「とはいえ、最初は個人で動いても、よくわからないこともあるだろうから、研修後に先輩と新人2人一組で、チームを作って動いてもらう」
「チーム?」
「その方が、新人も覚えることが多いし、お互いに刺激になるだろう」
出来るだけ早く仕事を覚えたい美桜にとって、それは嬉しい提案だった。
「俺、相沢さんと組みたい」
「みんなそうじゃね? プログラマー志望者は、みんなあの人に憧れてるんだから」
「選ぶ権利は新人の俺らにはないから、祈るしかないな」
新人たちは口々に言い、司に秋波を送っている。
どうやら女子だけでなく、その技術能力の高さから、男性にもファンがたくさんいるらしい。
その中で美桜だけは、複雑な表情を浮かべていた。
司とだけは組みたくない。
自分が司のチームになれる訳がないだろうが…万が一、くじ引きなんかで決定したとして。

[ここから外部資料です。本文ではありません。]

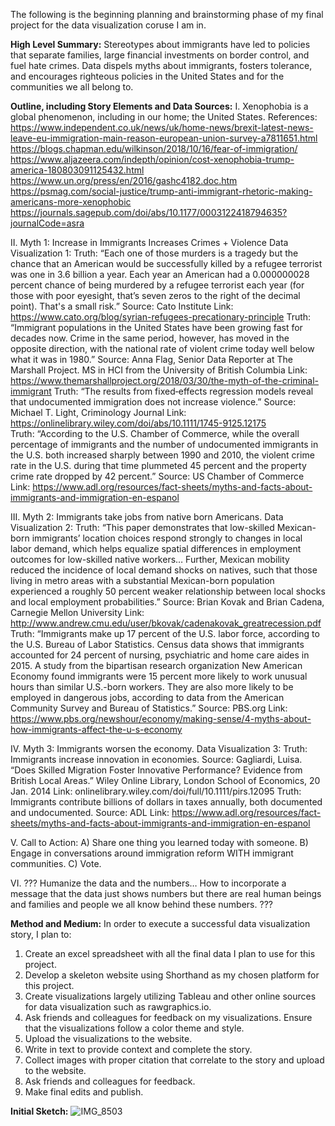 The following is the beginning planning and brainstorming phase of my final project for the data visualization coruse I am in. 

**High Level Summary:** 
Stereotypes about immigrants have led to policies that separate families, large financial investments on border control, and fuel hate crimes. Data dispels myths about immigrants, fosters tolerance, and encourages righteous policies in the United States and for the communities we all belong to.   

**Outline, including Story Elements and Data Sources:**
I. Xenophobia is a global phenomenon, including in our home; the United States. 
  References:
  https://www.independent.co.uk/news/uk/home-news/brexit-latest-news-leave-eu-immigration-main-reason-european-union-survey-a7811651.html
  https://blogs.chapman.edu/wilkinson/2018/10/16/fear-of-immigration/
  https://www.aljazeera.com/indepth/opinion/cost-xenophobia-trump-america-180803091125432.html
  https://www.un.org/press/en/2016/gashc4182.doc.htm
  https://psmag.com/social-justice/trump-anti-immigrant-rhetoric-making-americans-more-xenophobic
  https://journals.sagepub.com/doi/abs/10.1177/0003122418794635?journalCode=asra

II. Myth 1: Increase in Immigrants Increases Crimes + Violence
  Data Visualization 1: 
  Truth: “Each one of those murders is a tragedy but the chance that an American would be successfully killed by a refugee terrorist was one in 3.6 billion a year. Each year an American had a 0.000000028 percent chance of being murdered by a refugee terrorist each year (for those with poor eyesight, that’s seven zeros to the right of the decimal point). That's a small risk.”
    Source: Cato Institute
    Link: https://www.cato.org/blog/syrian-refugees-precationary-principle
  Truth: “Immigrant populations in the United States have been growing fast for decades now. Crime in the same period, however, has moved in the opposite direction, with the national rate of violent crime today well below what it was in 1980.”
    Source: Anna Flag, Senior Data Reporter at The Marshall Project. MS in HCI from the University of British Columbia 
    Link: https://www.themarshallproject.org/2018/03/30/the-myth-of-the-criminal-immigrant
  Truth: “The results from fixed‐effects regression models reveal that undocumented immigration does not increase violence.”
    Source: Michael T. Light, Criminology Journal 
    Link: https://onlinelibrary.wiley.com/doi/abs/10.1111/1745-9125.12175  
  Truth: “According to the U.S. Chamber of Commerce, while the overall percentage of immigrants and the number of undocumented immigrants in the U.S. both increased sharply between 1990 and 2010, the violent crime rate in the U.S. during that time plummeted 45 percent and the property crime rate dropped by 42 percent.”
    Source: US Chamber of Commerce
    Link: https://www.adl.org/resources/fact-sheets/myths-and-facts-about-immigrants-and-immigration-en-espanol

III. Myth 2: Immigrants take jobs from native born Americans.
  Data Visualization 2: 
  Truth: “This paper demonstrates that low-skilled Mexican-born immigrants’ location choices respond strongly to changes in local labor demand, which helps equalize spatial differences in employment outcomes for low-skilled native workers… Further, Mexican mobility reduced the incidence of local demand shocks on natives, such that those living in metro areas with a substantial Mexican-born population experienced a roughly 50 percent weaker relationship between local shocks and local employment probabilities.” 
    Source: Brian Kovak and Brian Cadena, Carnegie Mellon University
    Link: http://www.andrew.cmu.edu/user/bkovak/cadenakovak_greatrecession.pdf
  Truth: “Immigrants make up 17 percent of the U.S. labor force, according to the U.S. Bureau of Labor Statistics. Census data shows that immigrants accounted for 24 percent of nursing, psychiatric and home care aides in 2015. A study from the bipartisan research organization New American Economy found immigrants were 15 percent more likely to work unusual hours than similar U.S.-born workers. They are also more likely to be employed in dangerous jobs, according to data from the American Community Survey and Bureau of Statistics.”
    Source: PBS.org 
    Link: https://www.pbs.org/newshour/economy/making-sense/4-myths-about-how-immigrants-affect-the-u-s-economy

IV. Myth 3: Immigrants worsen the economy. 
  Data Visualization 3:
  Truth: Immigrants increase innovation in economies. 
    Source: Gagliardi, Luisa. “Does Skilled Migration Foster Innovative Performance? Evidence from British Local Areas.” Wiley Online Library, London School of Economics, 20 Jan. 2014
    Link: onlinelibrary.wiley.com/doi/full/10.1111/pirs.12095
  Truth: Immigrants contribute billions of dollars in taxes annually, both documented and undocumented. 
    Source: ADL
    Link: https://www.adl.org/resources/fact-sheets/myths-and-facts-about-immigrants-and-immigration-en-espanol 

V. Call to Action: 
  A) Share one thing you learned today with someone. 
  B) Engage in conversations around immigration reform WITH immigrant communities.
  C) Vote. 

VI. ??? Humanize the data and the numbers… How to incorporate a message that the data just shows numbers but there are real human beings and families and people we all know behind these numbers. ???


**Method and Medium:**
In order to execute a successful data visualization story, I plan to:
  1. Create an excel spreadsheet with all the final data I plan to use for this project. 
  2. Develop a skeleton website using Shorthand as my chosen platform for this project.
  3. Create visualizations largely utilizing Tableau and other online sources for data visualization such as rawgraphics.io. 
  4. Ask friends and colleagues for feedback on my visualizations. Ensure that the visualizations follow a color theme and style. 
  5. Upload the visualizations to the website. 
  6. Write in text to provide context and complete the story. 
  7. Collect images with proper citation that correlate to the story and upload to the website.  
  8. Ask friends and colleagues for feedback. 
  9. Make final edits and publish. 
  
**Initial Sketch:**
![IMG_8503](https://user-images.githubusercontent.com/54717708/69021098-b0841280-0984-11ea-9e79-a4159b59eeb6.jpg)

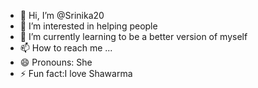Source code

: - 👋 Hi, I’m @Srinika20
- 👀 I’m interested in helping people
- 🌱 I’m currently learning to be a better version of myself
- 📫 How to reach me ...
- 😄 Pronouns: She
- ⚡ Fun fact:I love Shawarma

<!---
Srinika20/Srinika20 is a ✨ special ✨ repository because its `README.md` (this file) appears on your GitHub profile.
You can click the Preview link to take a look at your changes.
--->
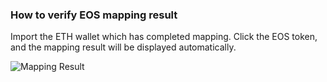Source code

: ### How to verify EOS mapping result

Import the ETH wallet which has completed mapping. Click the EOS token, and the mapping result will be displayed automatically.

![Mapping Result](http://7b1fck.com1.z0.glb.clouddn.com/2018-05-02-eosmapping16.png)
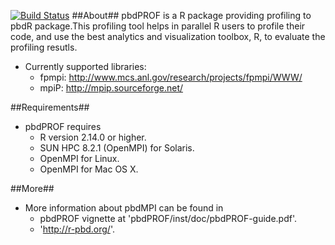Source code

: [![Build Status](https://travis-ci.org/igauravsehrawat/pbdPROF.png)](https://travis-ci.org/igauravsehrawat/pbdPROF)
##About##
pbdPROF is a R package providing profiling to pbdR package.This profiling tool
helps in parallel R users to profile their code, and use the best analytics and
visualization toolbox, R, to evaluate the profiling resutls.
* Currently supported libraries:
  + fpmpi: http://www.mcs.anl.gov/research/projects/fpmpi/WWW/
  + mpiP: http://mpip.sourceforge.net/

##Requirements##
* pbdPROF requires
  + R version 2.14.0 or higher.
  + SUN HPC 8.2.1 (OpenMPI) for Solaris.
  + OpenMPI for Linux.
  + OpenMPI for Mac OS X.

##More##
* More information about pbdMPI can be found in
  + pbdPROF vignette at 'pbdPROF/inst/doc/pbdPROF-guide.pdf'.
  + 'http://r-pbd.org/'.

あのキスを思い出して、気まずくなったら、まず仕事に集中できなくなるだろう。
第一、気が合うとは思えない。
初対面から、それはわかりすぎている。
あんなふうに、一瞬で自分の心をかき乱した人は、司が初めてだった。
何気なく司に視線を投げると、再び目が合ってどきりとする。
気のせいだろうか。
さっきからずっと、司が自分を見ている気がする。
やはり何か思い出したのだろうか。